Marcus Cote is a 20-year-old freelance photographer from the Space Coast of Florida.
He shot this amazing ‘Milky Way selfie’ photo and has been kind enough to talk through how to shoot a Milky Way self portrait like this and to share some other photography tips. Enjoy!
1. How did you plan the shot?
My main source of planning came from prior knowledge about photographing the Milky Way galactic core and its position in the night sky.
There are several factors that must be considered when trying to photograph the Milky Way. One of these major factors is the location of the visible core.
For much of fall and winter in the northern hemisphere, the Milky Way rises too late to be visible in the night sky.
By the time the Milky Way breaches the horizon, the sun is getting ready to rise or is already shining in the sky. This, of course, burns out any possibility of seeing the stars.
However, as winter comes to an end, the Milky Way rises earlier and earlier. Around February, the Milky Way begins rising just before sunrise, allowing for a small window of opportunity for viewing and photography.
This photograph was taken at about 5:30 a.m. within that slim window. Even at over an hour before sunrise, the colors of first light could be seen creeping from the horizon.
Another factor involved in photographing the Milky Way is the location of the moon and any available sources of light pollution.

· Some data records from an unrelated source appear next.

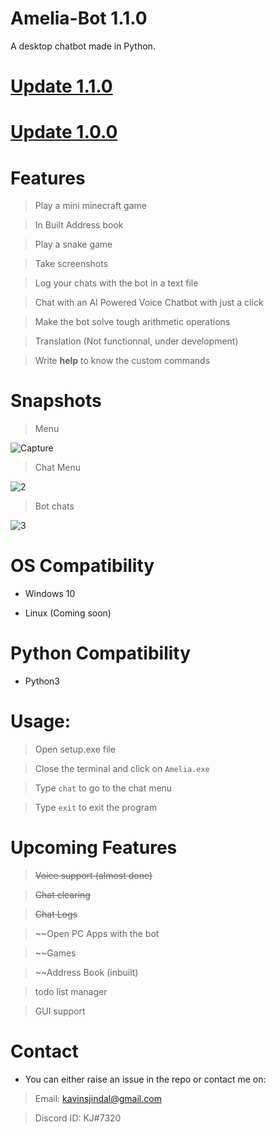 # Amelia-Bot 1.1.0
A desktop chatbot made in Python.

# [Update 1.1.0](https://github.com/kavinjindal/Amelia-Bot/releases/tag/v1.1.0)

# [Update 1.0.0](https://github.com/kavinjindal/Amelia-Bot/releases/tag/v1.0.0)



# Features

> Play a mini minecraft game

> In Built Address book

> Play a snake game

> Take screenshots

> Log your chats with the bot in a text file

> Chat with an AI Powered Voice Chatbot with just a click

> Make the bot solve tough arithmetic operations

> Translation (Not functionnal, under development)

> Write **help** to know the custom commands

# Snapshots
> Menu


![Capture](https://user-images.githubusercontent.com/68228966/123923931-192bd180-d9a7-11eb-9133-4ebd52d38bee.JPG)

> Chat Menu

![2](https://user-images.githubusercontent.com/68228966/123923969-22b53980-d9a7-11eb-9855-045f5842094f.JPG)

> Bot chats

![3](https://user-images.githubusercontent.com/68228966/123923992-28ab1a80-d9a7-11eb-9d73-6871e2ad9c89.JPG)

# OS Compatibility

* Windows 10

* Linux (Coming soon)

# Python Compatibility

* Python3 


# Usage:

> Open setup.exe file

> Close the terminal and click on `Amelia.exe`

> Type `chat` to go to the chat menu

> Type `exit` to exit the program

# Upcoming Features

> ~~Voice support (almost done)~~

> ~~Chat clearing~~

> ~~Chat Logs~~

> ~~Open PC Apps with the bot

> ~~Games

> ~~Address Book (inbuilt)

> todo list manager

> GUI support

# Contact

* You can either raise an issue in the repo or contact me on: 

> Email: kavinsjindal@gmail.com

> Discord ID: KJ#7320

The optimal time to see and photograph the Milky Way is during a new moon or moon phase that is not in the sky at night/early morning.
Along with the moon, city lights can affect viewing and photographing of the Milky Way. I use a website called Dark Site Finder to help find dark places near my area.

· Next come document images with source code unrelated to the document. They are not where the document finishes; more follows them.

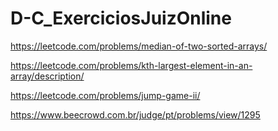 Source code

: # D-C_ExerciciosJuizOnline

https://leetcode.com/problems/median-of-two-sorted-arrays/

https://leetcode.com/problems/kth-largest-element-in-an-array/description/

https://leetcode.com/problems/jump-game-ii/

https://www.beecrowd.com.br/judge/pt/problems/view/1295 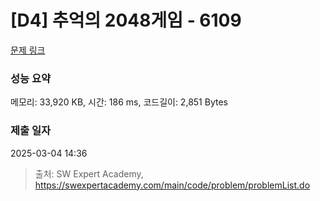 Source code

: # [D4] 추억의 2048게임 - 6109 

[문제 링크](https://swexpertacademy.com/main/code/problem/problemDetail.do?contestProbId=AWbrg9uabZsDFAWQ) 

### 성능 요약

메모리: 33,920 KB, 시간: 186 ms, 코드길이: 2,851 Bytes

### 제출 일자

2025-03-04 14:36



> 출처: SW Expert Academy, https://swexpertacademy.com/main/code/problem/problemList.do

The particular Milky Way image was actually taken within the lights of my city. As I was facing east over the Atlantic Ocean, the light pollution did not totally ruin my view. Much clearer results can be achieved in dark places.
The last factor is cloud cover. The clearer the sky, the better the result of viewing and photographing. Lining up all of these factors can sometimes be quite tricky.
2. What equipment do you use?
The camera and lens was placed on top of a Zomei carbon fiber ball-head tripod.
The ultra-wide combo and fairly wide aperture lens makes for an excellent rig to photograph the stars and night sky.
I also use a Nikon D750 camera with wide and telephoto lenses for some images.
Finally, I have a Nikon d3200, 18-55mm lens, and sound trigger to shoot rocket launches. I place them a few hundred feet away from the rockets as their powerful engines lift them into the sky.
3. How did you compose the Milky Way selfie shot?
I took a few test exposures facing east towards the location of the rising Milky Way.
I manually focused the lens to infinity using the available focus scale.
To the naked eye, the Milky Way appeared as a very faint patch of haze above the horizon but the camera sensor is able to pick up much more detail with a long exposure and high ISO sensitivity.
Once I was happy with a composition, I placed the camera on an internal 10-second self timer. This gave me time to run into the center of the frame and then stand very still for the duration of the 25-second exposure (shot at 10mm, ISO 2500, f/3.5).
4. What do you do in post-production?
For post processing I used Adobe Lightroom Classic CC. I use the classic version because I have always been familiar and comfortable with this layout.
The bulk of the edit involved basic adjustments such as brightness, contrast, blacks/whites, etc.
One major part of editing Milky Way images is finding a proper white balance. While I have done quite a few of these shots, the white balance never seems to come out the same. This can be due to sources of light pollution, time of day, and other factors.
Finally, the last part of my work flow is sharpening and noise reduction. Shooting long exposures at ISO 2500 creates quite a bit of noise that needs to be dealt with. I have learned all of my editing techniques through experimentation and the internet.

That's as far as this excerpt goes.